Intelligence Report: Frank's Treasure Chest

August 15, 2012 4:25:47 PM PDT
At 75 years of age and in solitary confinement, the last thing Frank Calabrese needs is a diamond watch to track the minutes slowly passing. Nor does he have much need for gold cufflinks or a money clip. And it's a good thing. The government has sold most of his prized possessions.

Engraved watches, loose diamonds and fourteen carat gold pocket knives are just some of the luxury items seized from Calabrese and sold by the U.S. Government, according to recently filed government documents.

Convicted killer Frank "the Breeze" Calabrese spent his life keeping a low profile, practicing what he preached - that being flashy might cause unwanted attention.
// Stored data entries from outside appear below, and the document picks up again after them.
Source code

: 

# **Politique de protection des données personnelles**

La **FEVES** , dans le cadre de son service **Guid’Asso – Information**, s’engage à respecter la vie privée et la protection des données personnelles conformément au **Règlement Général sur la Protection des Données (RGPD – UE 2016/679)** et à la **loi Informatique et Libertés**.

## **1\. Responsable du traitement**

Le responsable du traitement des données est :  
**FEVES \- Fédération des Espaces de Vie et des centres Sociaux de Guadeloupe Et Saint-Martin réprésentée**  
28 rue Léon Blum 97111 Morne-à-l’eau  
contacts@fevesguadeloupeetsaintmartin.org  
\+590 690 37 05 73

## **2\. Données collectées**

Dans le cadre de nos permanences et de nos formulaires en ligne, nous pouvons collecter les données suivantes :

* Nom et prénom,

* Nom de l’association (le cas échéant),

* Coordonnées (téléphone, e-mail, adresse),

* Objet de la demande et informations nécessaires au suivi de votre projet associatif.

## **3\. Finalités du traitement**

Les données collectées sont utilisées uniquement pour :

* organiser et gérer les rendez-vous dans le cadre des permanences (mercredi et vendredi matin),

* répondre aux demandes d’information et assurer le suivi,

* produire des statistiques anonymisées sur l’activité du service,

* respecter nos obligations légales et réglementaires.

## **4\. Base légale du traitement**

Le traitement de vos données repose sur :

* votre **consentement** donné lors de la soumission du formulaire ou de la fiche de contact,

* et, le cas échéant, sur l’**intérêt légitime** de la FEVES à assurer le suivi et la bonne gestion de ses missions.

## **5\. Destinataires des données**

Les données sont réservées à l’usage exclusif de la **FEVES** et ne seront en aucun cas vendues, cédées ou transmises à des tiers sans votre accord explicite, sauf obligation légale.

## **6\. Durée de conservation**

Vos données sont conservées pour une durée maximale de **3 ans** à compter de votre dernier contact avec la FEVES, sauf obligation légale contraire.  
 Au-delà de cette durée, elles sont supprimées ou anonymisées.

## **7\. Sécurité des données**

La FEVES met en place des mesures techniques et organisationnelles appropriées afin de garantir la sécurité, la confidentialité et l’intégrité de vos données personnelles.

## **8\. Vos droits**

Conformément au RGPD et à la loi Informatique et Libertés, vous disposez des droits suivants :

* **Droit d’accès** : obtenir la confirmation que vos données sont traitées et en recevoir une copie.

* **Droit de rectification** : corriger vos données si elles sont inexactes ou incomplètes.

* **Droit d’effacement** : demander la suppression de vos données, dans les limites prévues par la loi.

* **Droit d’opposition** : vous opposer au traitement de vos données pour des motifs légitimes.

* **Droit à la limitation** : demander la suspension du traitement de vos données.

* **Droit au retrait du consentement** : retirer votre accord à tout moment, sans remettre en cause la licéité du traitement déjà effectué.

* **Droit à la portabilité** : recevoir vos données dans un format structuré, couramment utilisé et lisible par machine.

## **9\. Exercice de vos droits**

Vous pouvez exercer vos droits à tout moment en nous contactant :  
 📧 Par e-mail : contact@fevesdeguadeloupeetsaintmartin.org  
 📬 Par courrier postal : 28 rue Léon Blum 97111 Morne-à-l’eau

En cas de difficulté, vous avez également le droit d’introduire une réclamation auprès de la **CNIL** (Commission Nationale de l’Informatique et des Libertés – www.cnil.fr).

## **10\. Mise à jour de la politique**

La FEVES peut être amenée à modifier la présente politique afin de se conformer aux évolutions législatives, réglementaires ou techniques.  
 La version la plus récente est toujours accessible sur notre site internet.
But that didn't stop him from engraving his initials on jewelry like a gold money clip that fetched $2,100 during last month's auction.

Calabrese was one of several hoodlums convicted in a 2009 racketeering conspiracy case that featured 18 unsolved murders. He was blamed for 13, sentenced to life in prison and ordered to pay nearly $4-and-a-half million in restitution. The auction proceeds will go toward that restitution obligation to the families of his murdered victims.

After Calabrese went down, authorities raided his home here in suburban oak brook. In this secret compartment behind a Calabrese family portrait, agents found these rare, large denomination bills, jewelry, loose diamonds and some guns.

Dozens of $1,000 and $500 bills, printed in the 1920s and 30s, were auctioned in 2011.

According to records filed late last week, the marshal's service and a Texas auction house brought in $366,000, after paying auction house fees and expenses of about $52,000.

Two hundred and forty two pieces of jewelry were bid on. The top seller? A men's white-gold, diamond ring that brought in $19,400.

One thing not on the sale block: more than a dozen audio tapes that were found hidden in Calabrese's basement. Federal authorities have never revealed what was recorded on them and why they were so important that they were stashed with the cash.

The forfeiture of Calabrese's assets is typical of how the government seizes and sells property owned by criminals. It is usually after they are convicted. But not always.